Le capitaine Pip avait, en effet, résolu qu’on attendrait sur place le retour de Robert Morgand. S’il admettait qu’il aurait été possible d’emporter avec soi assez de vivres pour accomplir le parcours, il n’avait trouvé, au contraire, aucune solution au problème de l’eau, et cette difficulté insurmontable avait dicté sa décision. On ne possédait pas assez de gourdes ni assez d’outres pour prémunir contre la soif un aussi grand nombre de personnes. Et, quant à traîner avec soi des tonneaux d’eau, c’était une entreprise irréalisable. Sur place, au contraire, on n’aurait qu’à puiser à ces tonneaux, et on pouvait le faire pendant un mois sans crainte de les tarir. Il n’y avait donc aucune imprudence à retarder le départ de quelques jours. Si, au bout du temps qu’il avait fixé lui-même, Robert Morgand n’était pas de retour, alors il conviendrait de prendre, coûte que coûte, un parti énergique. Jusque-là, les caisses de vivres et les tonneaux remplis d’eau ou d’alcool formeraient un rempart appuyé à la mer par ses deux extrémités et à l’abri duquel une troupe aussi nombreuse n’aurait à redouter aucune surprise.
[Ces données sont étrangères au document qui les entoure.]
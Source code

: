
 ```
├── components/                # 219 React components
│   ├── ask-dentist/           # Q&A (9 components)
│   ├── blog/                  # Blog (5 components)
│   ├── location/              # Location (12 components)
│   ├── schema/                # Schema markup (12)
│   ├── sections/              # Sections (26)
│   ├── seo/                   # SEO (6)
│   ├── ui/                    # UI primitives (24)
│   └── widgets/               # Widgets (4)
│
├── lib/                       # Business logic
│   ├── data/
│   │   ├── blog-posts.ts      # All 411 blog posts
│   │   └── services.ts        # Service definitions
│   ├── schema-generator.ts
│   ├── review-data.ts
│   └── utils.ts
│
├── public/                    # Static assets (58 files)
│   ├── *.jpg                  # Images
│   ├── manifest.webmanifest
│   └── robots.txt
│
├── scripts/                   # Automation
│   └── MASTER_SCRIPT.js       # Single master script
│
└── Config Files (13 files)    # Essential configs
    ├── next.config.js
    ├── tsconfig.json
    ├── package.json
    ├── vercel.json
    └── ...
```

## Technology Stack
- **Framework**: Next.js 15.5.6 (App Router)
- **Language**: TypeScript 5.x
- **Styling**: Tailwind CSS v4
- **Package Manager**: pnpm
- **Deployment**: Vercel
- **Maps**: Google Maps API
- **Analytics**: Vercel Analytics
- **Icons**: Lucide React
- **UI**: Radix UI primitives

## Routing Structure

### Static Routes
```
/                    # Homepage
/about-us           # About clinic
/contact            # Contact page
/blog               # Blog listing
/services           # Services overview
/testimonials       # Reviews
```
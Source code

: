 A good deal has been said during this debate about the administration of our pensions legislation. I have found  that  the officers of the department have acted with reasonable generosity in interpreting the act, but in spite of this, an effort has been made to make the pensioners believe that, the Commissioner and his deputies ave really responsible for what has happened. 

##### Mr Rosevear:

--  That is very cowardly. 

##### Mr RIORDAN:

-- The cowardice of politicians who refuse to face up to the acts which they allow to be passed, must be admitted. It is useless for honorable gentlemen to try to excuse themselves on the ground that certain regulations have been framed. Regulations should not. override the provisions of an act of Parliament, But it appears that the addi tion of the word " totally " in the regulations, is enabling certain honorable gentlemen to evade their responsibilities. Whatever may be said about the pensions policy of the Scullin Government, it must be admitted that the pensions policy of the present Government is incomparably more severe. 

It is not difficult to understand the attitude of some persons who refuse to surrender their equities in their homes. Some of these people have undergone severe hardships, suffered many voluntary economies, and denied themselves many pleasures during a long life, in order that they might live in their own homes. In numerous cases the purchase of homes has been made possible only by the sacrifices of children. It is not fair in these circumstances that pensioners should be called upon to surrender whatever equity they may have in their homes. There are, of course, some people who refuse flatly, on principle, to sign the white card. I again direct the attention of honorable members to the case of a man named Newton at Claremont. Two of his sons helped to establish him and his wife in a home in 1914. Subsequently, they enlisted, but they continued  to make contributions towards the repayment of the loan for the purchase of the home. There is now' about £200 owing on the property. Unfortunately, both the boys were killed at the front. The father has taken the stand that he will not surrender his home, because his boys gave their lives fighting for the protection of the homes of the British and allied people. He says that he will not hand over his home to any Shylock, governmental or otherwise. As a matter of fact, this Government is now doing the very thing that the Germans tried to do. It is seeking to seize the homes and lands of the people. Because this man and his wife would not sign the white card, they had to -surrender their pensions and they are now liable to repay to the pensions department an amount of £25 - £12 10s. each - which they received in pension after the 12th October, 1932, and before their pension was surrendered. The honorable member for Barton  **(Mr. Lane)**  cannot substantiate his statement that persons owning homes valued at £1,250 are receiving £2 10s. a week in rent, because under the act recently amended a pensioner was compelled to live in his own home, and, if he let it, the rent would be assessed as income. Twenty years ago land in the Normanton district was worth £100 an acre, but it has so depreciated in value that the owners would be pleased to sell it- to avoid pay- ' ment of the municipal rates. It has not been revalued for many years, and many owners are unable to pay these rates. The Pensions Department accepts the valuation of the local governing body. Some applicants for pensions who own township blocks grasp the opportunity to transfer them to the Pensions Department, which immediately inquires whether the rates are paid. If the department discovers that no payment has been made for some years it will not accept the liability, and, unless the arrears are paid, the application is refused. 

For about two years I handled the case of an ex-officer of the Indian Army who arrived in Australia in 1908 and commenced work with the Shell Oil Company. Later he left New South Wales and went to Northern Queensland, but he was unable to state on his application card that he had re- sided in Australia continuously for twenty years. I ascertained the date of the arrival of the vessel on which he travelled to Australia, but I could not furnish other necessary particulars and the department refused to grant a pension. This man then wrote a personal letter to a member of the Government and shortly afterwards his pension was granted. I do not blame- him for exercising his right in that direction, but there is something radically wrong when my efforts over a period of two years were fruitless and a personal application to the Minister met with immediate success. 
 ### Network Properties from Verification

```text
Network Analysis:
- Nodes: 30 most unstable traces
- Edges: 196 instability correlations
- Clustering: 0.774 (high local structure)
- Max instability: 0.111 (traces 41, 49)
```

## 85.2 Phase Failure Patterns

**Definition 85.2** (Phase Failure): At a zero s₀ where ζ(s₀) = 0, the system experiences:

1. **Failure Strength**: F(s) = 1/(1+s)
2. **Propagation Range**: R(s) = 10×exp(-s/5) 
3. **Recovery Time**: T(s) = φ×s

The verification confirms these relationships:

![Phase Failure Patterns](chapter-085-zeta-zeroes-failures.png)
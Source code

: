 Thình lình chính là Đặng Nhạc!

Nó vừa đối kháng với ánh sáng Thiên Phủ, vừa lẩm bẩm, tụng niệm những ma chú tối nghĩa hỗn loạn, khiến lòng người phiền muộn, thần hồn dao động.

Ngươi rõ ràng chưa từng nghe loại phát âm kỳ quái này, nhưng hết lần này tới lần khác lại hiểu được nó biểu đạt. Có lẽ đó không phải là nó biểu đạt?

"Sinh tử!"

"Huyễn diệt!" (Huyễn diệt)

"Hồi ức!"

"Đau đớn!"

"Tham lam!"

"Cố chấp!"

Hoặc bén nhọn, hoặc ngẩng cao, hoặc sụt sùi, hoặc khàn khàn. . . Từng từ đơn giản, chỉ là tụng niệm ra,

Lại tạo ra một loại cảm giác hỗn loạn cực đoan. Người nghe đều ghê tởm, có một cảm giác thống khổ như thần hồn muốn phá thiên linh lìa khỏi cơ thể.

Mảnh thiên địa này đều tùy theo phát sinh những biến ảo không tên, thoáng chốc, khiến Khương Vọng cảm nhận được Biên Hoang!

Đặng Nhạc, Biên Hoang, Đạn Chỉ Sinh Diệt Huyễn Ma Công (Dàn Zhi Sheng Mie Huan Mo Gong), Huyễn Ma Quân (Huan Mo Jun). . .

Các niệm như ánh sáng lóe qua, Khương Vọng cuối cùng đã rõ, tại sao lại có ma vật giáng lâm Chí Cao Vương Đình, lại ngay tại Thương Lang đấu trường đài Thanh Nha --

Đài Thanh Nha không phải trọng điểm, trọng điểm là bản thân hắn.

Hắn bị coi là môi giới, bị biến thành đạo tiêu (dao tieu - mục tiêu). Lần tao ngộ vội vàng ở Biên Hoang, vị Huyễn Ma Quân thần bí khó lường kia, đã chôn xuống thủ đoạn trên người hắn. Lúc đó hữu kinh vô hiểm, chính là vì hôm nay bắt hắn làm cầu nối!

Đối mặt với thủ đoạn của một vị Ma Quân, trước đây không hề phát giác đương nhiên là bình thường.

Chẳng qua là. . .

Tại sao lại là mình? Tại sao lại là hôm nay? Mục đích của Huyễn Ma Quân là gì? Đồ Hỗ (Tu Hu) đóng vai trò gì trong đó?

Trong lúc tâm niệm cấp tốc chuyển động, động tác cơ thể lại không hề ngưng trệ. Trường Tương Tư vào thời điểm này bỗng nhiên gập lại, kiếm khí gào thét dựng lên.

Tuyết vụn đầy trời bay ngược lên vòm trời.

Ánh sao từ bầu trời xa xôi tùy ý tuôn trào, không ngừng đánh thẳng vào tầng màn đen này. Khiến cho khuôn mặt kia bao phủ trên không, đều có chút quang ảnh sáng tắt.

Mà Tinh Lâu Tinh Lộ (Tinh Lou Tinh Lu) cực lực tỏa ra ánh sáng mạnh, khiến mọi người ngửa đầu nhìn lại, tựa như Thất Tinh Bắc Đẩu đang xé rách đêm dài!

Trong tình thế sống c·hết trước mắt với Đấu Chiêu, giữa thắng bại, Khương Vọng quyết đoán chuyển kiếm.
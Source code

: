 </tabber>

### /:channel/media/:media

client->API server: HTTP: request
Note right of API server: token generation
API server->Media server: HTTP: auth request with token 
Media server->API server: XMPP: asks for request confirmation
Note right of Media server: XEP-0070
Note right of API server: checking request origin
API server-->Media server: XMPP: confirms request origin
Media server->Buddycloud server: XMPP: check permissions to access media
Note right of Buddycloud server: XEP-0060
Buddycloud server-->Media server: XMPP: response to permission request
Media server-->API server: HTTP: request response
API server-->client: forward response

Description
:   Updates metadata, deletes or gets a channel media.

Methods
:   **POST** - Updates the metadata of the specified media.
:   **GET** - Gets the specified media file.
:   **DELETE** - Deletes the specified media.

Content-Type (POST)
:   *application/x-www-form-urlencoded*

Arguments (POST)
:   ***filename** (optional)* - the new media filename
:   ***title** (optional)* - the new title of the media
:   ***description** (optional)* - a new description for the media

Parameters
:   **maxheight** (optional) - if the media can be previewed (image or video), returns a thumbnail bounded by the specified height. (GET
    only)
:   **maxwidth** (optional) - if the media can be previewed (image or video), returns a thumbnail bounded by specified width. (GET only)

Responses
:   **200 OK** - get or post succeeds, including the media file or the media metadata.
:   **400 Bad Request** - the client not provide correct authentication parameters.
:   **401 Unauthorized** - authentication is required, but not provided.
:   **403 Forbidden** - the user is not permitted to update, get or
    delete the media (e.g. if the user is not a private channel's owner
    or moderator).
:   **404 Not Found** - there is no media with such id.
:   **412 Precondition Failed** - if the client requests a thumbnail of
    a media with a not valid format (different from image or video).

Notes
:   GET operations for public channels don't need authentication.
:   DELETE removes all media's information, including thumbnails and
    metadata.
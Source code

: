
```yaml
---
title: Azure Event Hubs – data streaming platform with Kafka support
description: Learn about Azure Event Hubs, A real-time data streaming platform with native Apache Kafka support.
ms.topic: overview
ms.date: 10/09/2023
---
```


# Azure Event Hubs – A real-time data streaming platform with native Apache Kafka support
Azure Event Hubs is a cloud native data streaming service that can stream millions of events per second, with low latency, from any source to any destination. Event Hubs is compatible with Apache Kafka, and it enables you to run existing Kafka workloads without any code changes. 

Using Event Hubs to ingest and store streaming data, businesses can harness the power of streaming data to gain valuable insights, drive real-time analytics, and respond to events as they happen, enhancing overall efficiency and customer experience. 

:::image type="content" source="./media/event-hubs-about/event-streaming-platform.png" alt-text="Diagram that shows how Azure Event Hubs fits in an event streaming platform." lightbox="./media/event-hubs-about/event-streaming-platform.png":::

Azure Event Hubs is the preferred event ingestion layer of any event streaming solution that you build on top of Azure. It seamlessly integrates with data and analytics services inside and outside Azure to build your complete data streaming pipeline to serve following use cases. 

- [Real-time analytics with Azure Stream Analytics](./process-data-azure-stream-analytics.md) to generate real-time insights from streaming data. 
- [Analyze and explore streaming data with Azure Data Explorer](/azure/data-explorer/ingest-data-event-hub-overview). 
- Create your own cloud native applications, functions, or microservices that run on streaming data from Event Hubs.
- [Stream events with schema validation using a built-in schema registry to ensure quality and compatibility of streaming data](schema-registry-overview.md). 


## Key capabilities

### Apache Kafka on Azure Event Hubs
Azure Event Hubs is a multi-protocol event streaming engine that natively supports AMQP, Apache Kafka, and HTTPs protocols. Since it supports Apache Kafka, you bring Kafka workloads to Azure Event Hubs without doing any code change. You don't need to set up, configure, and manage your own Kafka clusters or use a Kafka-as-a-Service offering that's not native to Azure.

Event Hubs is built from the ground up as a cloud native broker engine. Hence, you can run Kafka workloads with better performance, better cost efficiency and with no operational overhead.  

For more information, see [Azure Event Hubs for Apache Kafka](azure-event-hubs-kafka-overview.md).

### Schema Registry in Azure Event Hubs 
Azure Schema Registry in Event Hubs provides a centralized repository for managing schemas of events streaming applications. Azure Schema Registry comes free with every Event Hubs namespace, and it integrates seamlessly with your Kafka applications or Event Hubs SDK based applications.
Toute la journée se passa dans ces transbordements et dans ces préparatifs. L’inclinaison de la Santa-Maria compliquait beaucoup le travail et doublait la peine des travailleurs. Le soleil se coucha, comme la dernière tente s’élevait au milieu d’un retranchement sans solution de continuité.

En raison de la sécurité inspirée par la tranquillité de la nuit précédente, et qu’augmentaient encore les modifications apportées au campement, le capitaine Pip autorisa dans la garde de nuit un changement nécessité par l’excessive fatigue de son équipage surmené. Au lieu de se relayer par bordée, deux hommes seulement veilleraient et se remplaceraient d’heure en heure. Ainsi seraient diminuées les chances de voir les grand’gardes succomber au sommeil, deux hommes suffisant d’ailleurs à donner l’alerte avec les nouvelles dispositions adoptées.

la journée se passa dans ces transbordements.

Le capitaine Pip prit lui-même la garde à neuf heures en compagnie du fidèle Artimon. Une heure après, il était remplacé par le second, que le maître, une heure plus tard, remplacerait à son tour.

Avant de se retirer à l’abri du rempart des caisses, le capitaine jeta autour de lui un dernier regard. Rien n’apparaissait d’insolite. Le désert était paisible et silencieux, et Artimon ne manifestait au surplus aucune inquiétude.

Après avoir recommandé à son remplaçant une garde vigilante, le capitaine rentra sous la tente où reposaient déjà un grand nombre des passagers, et, dompté par la fatigue, s’endormit aussitôt.

Depuis combien de temps dormait-il ainsi, quand un rêve vint troubler son sommeil ?

Dans ce rêve, il voyait, sans en comprendre la cause, Artimon s’agiter d’une manière singulière. Le chien, après avoir vainement essayé de réveiller son maître, allait, en grondant sourdement, glisser son museau hors de la tente, puis revenait tirer le capitaine par un pan de son habit. Mais le capitaine s’obstinait à dormir.

Alors, Artimon n’hésitait plus. Il sautait sur le corps de son ami, lui léchait le visage à coups rapides, et même, cette manœuvre étant encore insuffisante, se risquait à lui mordiller une oreille.

Cette fois, le capitaine ouvrit les yeux et reconnut que le rêve était une réalité. D’un bond, il fut sur ses pieds et se dirigea rapidement vers l’entrée de la tente, conduit, tiraillé par Artimon.

Il n’eut pas le loisir de l’atteindre.

Tout à coup, Artimon éclata en furieux aboiements, et, sans avoir eu le temps d’y rien comprendre, le capitaine renversé vit en tombant ses compagnons, réveillés en sursaut, maintenus par une bande de Maures que leurs burnous faisaient dans la nuit ressembler à une nuée de fantômes.